P.S: Can you tell from all of the pictures below that my husband was in a picture taking mood this past weekend?

Monday, September 26, 2016

Celebrating two weeks early!

So I decided to take control for this anniversary. I decided to do a staycation for our first anniversary in a way to save some money and when I found out the in-laws would be gone for 8 days during the last week of September/beginning of October, I thought it would be perfect to celebrate our anniversary then, even though it was two weeks early.

Mr. Chef made, or at least attempted to make, us a delicious barley soup for lunch since we went to the Annual Chili Cook Off down in Mooresville for dinner. 

Got out our Virginia reception cake from the freezer for desert.
(We even got fancy and got out the same cutting set that we used for the Virginia reception.)

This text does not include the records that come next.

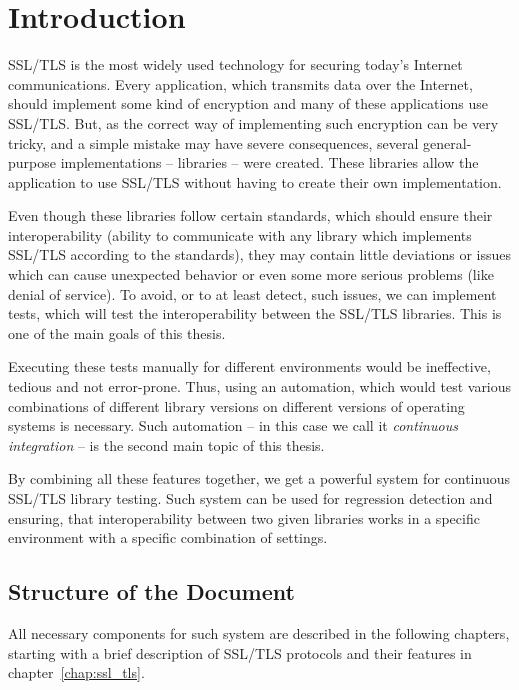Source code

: 
\chapter{Introduction}
    SSL/TLS is the most widely used technology for securing today's Internet communications.
    Every application, which transmits data over the Internet, should implement
    some kind of encryption and many of these applications use SSL/TLS. But, as
    the correct way of implementing such encryption can be very tricky, and
    a simple mistake may have severe consequences, several general-purpose
    implementations -- libraries -- were created. These libraries allow the
    application to use SSL/TLS without having to create their own implementation.

    Even though these libraries follow certain standards, which should ensure
    their interoperability (ability to communicate with any library which
    implements SSL/TLS according to the standards), they may contain little
    deviations or issues which can cause unexpected behavior or even some more
    serious problems (like denial of service). To avoid,
    or to at least detect, such issues, we can implement tests, which will test the
    interoperability between the SSL/TLS libraries. This is one of the main
    goals of this thesis.

    Executing these tests manually for different environments would be ineffective,
    tedious and not error-prone.
    Thus, using an automation, which would test various combinations of different
    library versions on different versions of operating systems is necessary.
    Such automation -- in this case we call it \textit{continuous integration} -- is
    the second main topic of this thesis.

    By combining all these features together, we get a powerful system for continuous
    SSL/TLS library testing. Such system can be used for regression detection
    and ensuring, that interoperability between two given libraries works in a specific
    environment with a specific combination of settings.

\section{Structure of the Document}
    All necessary components
    for such system are described in the following chapters, starting with a
    brief description of SSL/TLS protocols and their features in
    chapter~\ref{chap:ssl_tls}.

Cake verdict: Other than a slight stale taste, it tasted just fine. 

What better glasses to drink our sparkling juice out of than our Mr. and Mrs. cups? 

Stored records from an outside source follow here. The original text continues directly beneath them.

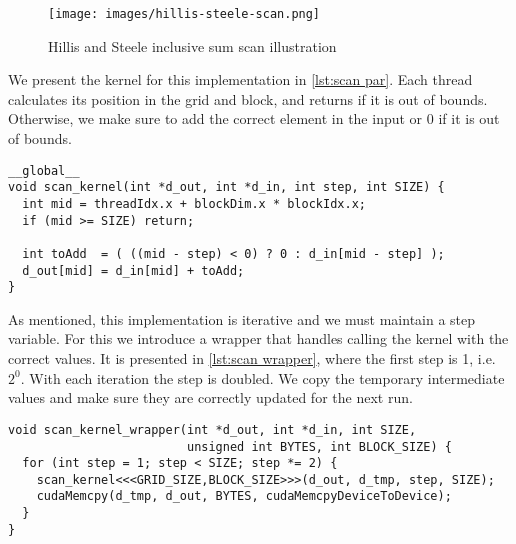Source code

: \begin{figure}[htb]
  \centering
  \texttt{[image: images/hillis-steele-scan.png]}
  \caption{Hillis and Steele inclusive sum scan illustration}
  \label{fig:hillis steele scan}
\end{figure}

We present the kernel for this implementation in \cref{lst:scan par}.
Each thread calculates its position in the grid and block, and returns if it is out of bounds.
Otherwise, we make sure to add the correct element in the input or 0 if it is out of bounds.

\begin{lstlisting}[caption={Hillis and Steele scan kernel}, label={lst:scan par}]
__global__
void scan_kernel(int *d_out, int *d_in, int step, int SIZE) {
  int mid = threadIdx.x + blockDim.x * blockIdx.x;
  if (mid >= SIZE) return;

  int toAdd  = ( ((mid - step) < 0) ? 0 : d_in[mid - step] );
  d_out[mid] = d_in[mid] + toAdd;
}
\end{lstlisting}

As mentioned, this implementation is iterative and we must maintain a step variable.
For this we introduce a wrapper that handles calling the kernel with the correct values.
It is presented in \cref{lst:scan wrapper}, where the first step is 1, i.e. $2^0$.
With each iteration the step is doubled.
We copy the temporary intermediate values and make sure they are correctly updated for the next run.

\begin{lstlisting}[caption={Hillis and Steele scan kernel wrapper}, label={lst:scan wrapper}]
void scan_kernel_wrapper(int *d_out, int *d_in, int SIZE, 
                         unsigned int BYTES, int BLOCK_SIZE) {
  for (int step = 1; step < SIZE; step *= 2) {
    scan_kernel<<<GRID_SIZE,BLOCK_SIZE>>>(d_out, d_tmp, step, SIZE);
    cudaMemcpy(d_tmp, d_out, BYTES, cudaMemcpyDeviceToDevice);
  }
}
\end{lstlisting}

And since it was a stay-cation, we just moved on downstairs to the guest bedroom for the night (and for the next 7 days...)

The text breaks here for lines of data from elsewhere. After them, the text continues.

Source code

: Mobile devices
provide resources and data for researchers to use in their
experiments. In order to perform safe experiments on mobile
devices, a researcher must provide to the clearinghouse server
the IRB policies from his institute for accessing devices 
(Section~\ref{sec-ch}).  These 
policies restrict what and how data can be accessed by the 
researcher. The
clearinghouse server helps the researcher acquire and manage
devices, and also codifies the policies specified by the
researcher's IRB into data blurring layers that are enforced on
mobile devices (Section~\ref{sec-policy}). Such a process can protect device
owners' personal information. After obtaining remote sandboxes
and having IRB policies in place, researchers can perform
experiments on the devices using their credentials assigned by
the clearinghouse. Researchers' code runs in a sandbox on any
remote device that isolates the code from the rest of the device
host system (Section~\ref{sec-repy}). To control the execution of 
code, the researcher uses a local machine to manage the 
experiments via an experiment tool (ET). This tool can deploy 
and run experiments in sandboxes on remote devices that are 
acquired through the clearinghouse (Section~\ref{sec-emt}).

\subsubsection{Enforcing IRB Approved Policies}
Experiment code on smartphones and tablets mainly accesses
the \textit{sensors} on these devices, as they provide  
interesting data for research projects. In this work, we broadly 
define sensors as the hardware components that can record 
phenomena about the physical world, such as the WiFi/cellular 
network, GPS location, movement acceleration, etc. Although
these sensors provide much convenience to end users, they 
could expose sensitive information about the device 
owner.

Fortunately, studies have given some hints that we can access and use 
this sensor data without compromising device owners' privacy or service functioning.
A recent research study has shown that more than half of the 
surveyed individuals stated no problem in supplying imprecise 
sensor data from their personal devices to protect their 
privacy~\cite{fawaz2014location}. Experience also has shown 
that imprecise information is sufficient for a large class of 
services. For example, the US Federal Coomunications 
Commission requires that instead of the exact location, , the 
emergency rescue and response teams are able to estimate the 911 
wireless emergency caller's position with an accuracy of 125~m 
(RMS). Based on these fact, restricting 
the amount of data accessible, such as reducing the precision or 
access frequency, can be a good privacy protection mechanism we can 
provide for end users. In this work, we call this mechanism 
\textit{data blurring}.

It was so fun to reminisce about our wedding day and to have some alone time with just the two of us. I can't wait for the real deal in just two weeks. :)

Thursday, September 22, 2016

Falling into Autumn!

With the last few weeks of summer....
  • A bad allergic reaction to medication sent us to the emergency room early one morning. 
  • One of us dropped and shattered their phone screen and had to go back to their old phone... (I will let you guess who it was.) 
  • Brandon and I started school at BYU-I! Taking a year long break to get married and move across the country was way to long. 
  • We learned that Izzy HATES the garage. She loves going outside, but as soon as you put her in the garage, she goes straight to door and waits for you to let her inside. 
  • I finally found another job as a cashier. 
  • Izzy has started to really look like a cat, and not a kitten, this past week and I am not okay with that. Why can't she stay small for forever? 
  • Also, we discovered that Izzy is fascinated with our fall candle that we keep in the bathroom. Every night, without fail, we find her in there staring at it. Brandon and I joke that she is conjuring up a way to kill us. ;) 
  • Izzy is in a phase where she likes to take Brandon's spot in the bed at night making him have to sleep on the floor. 
  • Lastly, Izzy went on her first trip to Walmart. She was not impressed... 

And now that it is the first day of Fall... Pumpkins. Cooler weather. Corn mazes. Meals in the crockpot. Our first anniversary. The start of the holidays. I seriously can't wait to see what is in store for us this year. 

Saturday, September 17, 2016

Dinner with the Graff side.

After not being able to go to Winston Salem back in July, we were finally able to make it out there tonight and have dinner with some family from my side.